# [Given data]

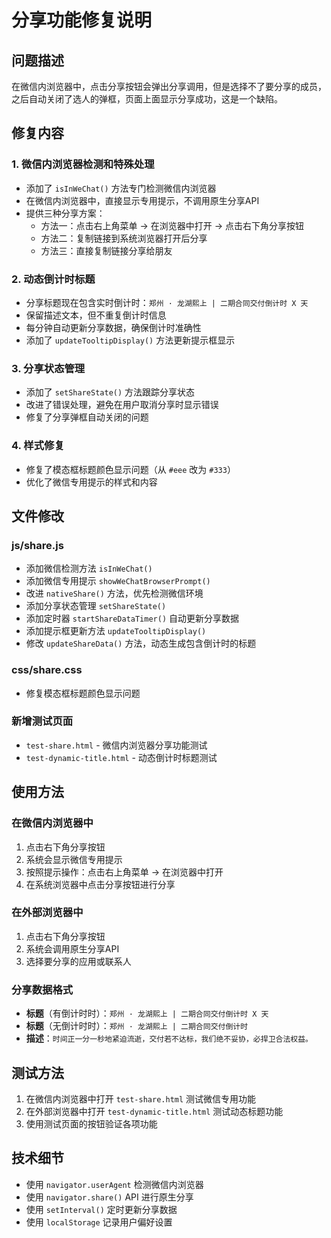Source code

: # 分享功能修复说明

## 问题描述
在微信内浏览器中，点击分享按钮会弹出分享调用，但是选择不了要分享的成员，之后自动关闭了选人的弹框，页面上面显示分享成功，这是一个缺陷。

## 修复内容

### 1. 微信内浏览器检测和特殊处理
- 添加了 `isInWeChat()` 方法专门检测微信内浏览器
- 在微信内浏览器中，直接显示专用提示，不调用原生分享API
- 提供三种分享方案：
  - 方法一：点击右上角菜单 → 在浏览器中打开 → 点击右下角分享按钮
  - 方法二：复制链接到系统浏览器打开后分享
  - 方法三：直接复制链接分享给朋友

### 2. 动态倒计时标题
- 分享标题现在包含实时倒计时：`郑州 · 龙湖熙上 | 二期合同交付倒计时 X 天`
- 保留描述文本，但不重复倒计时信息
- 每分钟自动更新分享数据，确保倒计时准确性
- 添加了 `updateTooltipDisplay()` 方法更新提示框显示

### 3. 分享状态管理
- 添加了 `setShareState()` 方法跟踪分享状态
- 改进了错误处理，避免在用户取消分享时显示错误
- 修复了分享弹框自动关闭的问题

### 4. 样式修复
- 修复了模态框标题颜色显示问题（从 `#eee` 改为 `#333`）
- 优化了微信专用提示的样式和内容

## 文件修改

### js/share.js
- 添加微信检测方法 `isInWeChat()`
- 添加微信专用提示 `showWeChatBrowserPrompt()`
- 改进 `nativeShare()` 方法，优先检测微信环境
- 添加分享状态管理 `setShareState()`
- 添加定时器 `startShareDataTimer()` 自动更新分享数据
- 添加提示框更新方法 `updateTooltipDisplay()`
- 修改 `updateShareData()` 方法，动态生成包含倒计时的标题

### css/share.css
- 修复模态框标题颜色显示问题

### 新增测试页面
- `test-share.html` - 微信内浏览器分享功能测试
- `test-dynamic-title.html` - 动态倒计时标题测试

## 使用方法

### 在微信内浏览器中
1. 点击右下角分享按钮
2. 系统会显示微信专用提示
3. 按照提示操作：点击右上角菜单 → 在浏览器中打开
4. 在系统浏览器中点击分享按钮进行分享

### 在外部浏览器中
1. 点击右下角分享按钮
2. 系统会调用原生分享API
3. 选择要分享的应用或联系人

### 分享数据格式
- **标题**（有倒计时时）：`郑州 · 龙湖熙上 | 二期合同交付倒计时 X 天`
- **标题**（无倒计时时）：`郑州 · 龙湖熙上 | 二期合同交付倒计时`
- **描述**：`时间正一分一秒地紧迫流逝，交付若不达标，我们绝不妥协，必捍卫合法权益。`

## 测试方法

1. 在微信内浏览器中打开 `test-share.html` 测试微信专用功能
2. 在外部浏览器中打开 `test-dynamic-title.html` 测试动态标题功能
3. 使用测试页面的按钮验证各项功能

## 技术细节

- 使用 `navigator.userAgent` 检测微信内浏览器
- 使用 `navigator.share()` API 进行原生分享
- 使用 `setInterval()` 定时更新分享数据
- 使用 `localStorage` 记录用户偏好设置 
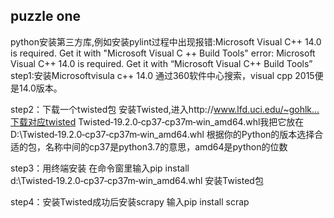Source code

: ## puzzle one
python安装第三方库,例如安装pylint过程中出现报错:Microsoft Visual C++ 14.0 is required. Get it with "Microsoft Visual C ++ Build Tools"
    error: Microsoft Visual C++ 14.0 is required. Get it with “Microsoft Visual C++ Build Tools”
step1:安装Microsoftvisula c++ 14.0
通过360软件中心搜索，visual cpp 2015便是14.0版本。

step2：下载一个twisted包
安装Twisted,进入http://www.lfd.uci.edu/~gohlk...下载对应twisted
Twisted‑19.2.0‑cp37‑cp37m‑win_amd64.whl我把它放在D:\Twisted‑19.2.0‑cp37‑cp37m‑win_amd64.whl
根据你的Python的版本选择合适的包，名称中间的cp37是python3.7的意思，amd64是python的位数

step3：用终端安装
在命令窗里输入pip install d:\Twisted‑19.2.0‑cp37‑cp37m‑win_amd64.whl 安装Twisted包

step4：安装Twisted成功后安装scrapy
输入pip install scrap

# [Assignment]
Write out the whole listing above exactly; do not include the pictures.

# [Response area]
Source code

: # 分享功能修复说明

## 问题描述
在微信内浏览器中，点击分享按钮会弹出分享调用，但是选择不了要分享的成员，之后自动关闭了选人的弹框，页面上面显示分享成功，这是一个缺陷。

## 修复内容

### 1. 微信内浏览器检测和特殊处理
- 添加了 `isInWeChat()` 方法专门检测微信内浏览器
- 在微信内浏览器中，直接显示专用提示，不调用原生分享API
- 提供三种分享方案：
  - 方法一：点击右上角菜单 → 在浏览器中打开 → 点击右下角分享按钮
  - 方法二：复制链接到系统浏览器打开后分享
  - 方法三：直接复制链接分享给朋友

### 2. 动态倒计时标题
- 分享标题现在包含实时倒计时：`郑州 · 龙湖熙上 | 二期合同交付倒计时 X 天`
- 保留描述文本，但不重复倒计时信息
- 每分钟自动更新分享数据，确保倒计时准确性
- 添加了 `updateTooltipDisplay()` 方法更新提示框显示

### 3. 分享状态管理
- 添加了 `setShareState()` 方法跟踪分享状态
- 改进了错误处理，避免在用户取消分享时显示错误
- 修复了分享弹框自动关闭的问题

### 4. 样式修复
- 修复了模态框标题颜色显示问题（从 `#eee` 改为 `#333`）
- 优化了微信专用提示的样式和内容

## 文件修改

### js/share.js
- 添加微信检测方法 `isInWeChat()`
- 添加微信专用提示 `showWeChatBrowserPrompt()`
- 改进 `nativeShare()` 方法，优先检测微信环境
- 添加分享状态管理 `setShareState()`
- 添加定时器 `startShareDataTimer()` 自动更新分享数据
- 添加提示框更新方法 `updateTooltipDisplay()`
- 修改 `updateShareData()` 方法，动态生成包含倒计时的标题

### css/share.css
- 修复模态框标题颜色显示问题

### 新增测试页面
- `test-share.html` - 微信内浏览器分享功能测试
- `test-dynamic-title.html` - 动态倒计时标题测试

## 使用方法

### 在微信内浏览器中
1. 点击右下角分享按钮
2. 系统会显示微信专用提示
3. 按照提示操作：点击右上角菜单 → 在浏览器中打开
4. 在系统浏览器中点击分享按钮进行分享

### 在外部浏览器中
1. 点击右下角分享按钮
2. 系统会调用原生分享API
3. 选择要分享的应用或联系人

### 分享数据格式
- **标题**（有倒计时时）：`郑州 · 龙湖熙上 | 二期合同交付倒计时 X 天`
- **标题**（无倒计时时）：`郑州 · 龙湖熙上 | 二期合同交付倒计时`
- **描述**：`时间正一分一秒地紧迫流逝，交付若不达标，我们绝不妥协，必捍卫合法权益。`

## 测试方法

1. 在微信内浏览器中打开 `test-share.html` 测试微信专用功能
2. 在外部浏览器中打开 `test-dynamic-title.html` 测试动态标题功能
3. 使用测试页面的按钮验证各项功能

## 技术细节

- 使用 `navigator.userAgent` 检测微信内浏览器
- 使用 `navigator.share()` API 进行原生分享
- 使用 `setInterval()` 定时更新分享数据
- 使用 `localStorage` 记录用户偏好设置 
Source code

: ## puzzle one
python安装第三方库,例如安装pylint过程中出现报错:Microsoft Visual C++ 14.0 is required. Get it with "Microsoft Visual C ++ Build Tools"
    error: Microsoft Visual C++ 14.0 is required. Get it with “Microsoft Visual C++ Build Tools”
step1:安装Microsoftvisula c++ 14.0
通过360软件中心搜索，visual cpp 2015便是14.0版本。

step2：下载一个twisted包
安装Twisted,进入http://www.lfd.uci.edu/~gohlk...下载对应twisted
Twisted‑19.2.0‑cp37‑cp37m‑win_amd64.whl我把它放在D:\Twisted‑19.2.0‑cp37‑cp37m‑win_amd64.whl
根据你的Python的版本选择合适的包，名称中间的cp37是python3.7的意思，amd64是python的位数

step3：用终端安装
在命令窗里输入pip install d:\Twisted‑19.2.0‑cp37‑cp37m‑win_amd64.whl 安装Twisted包

step4：安装Twisted成功后安装scrapy
输入pip install scrap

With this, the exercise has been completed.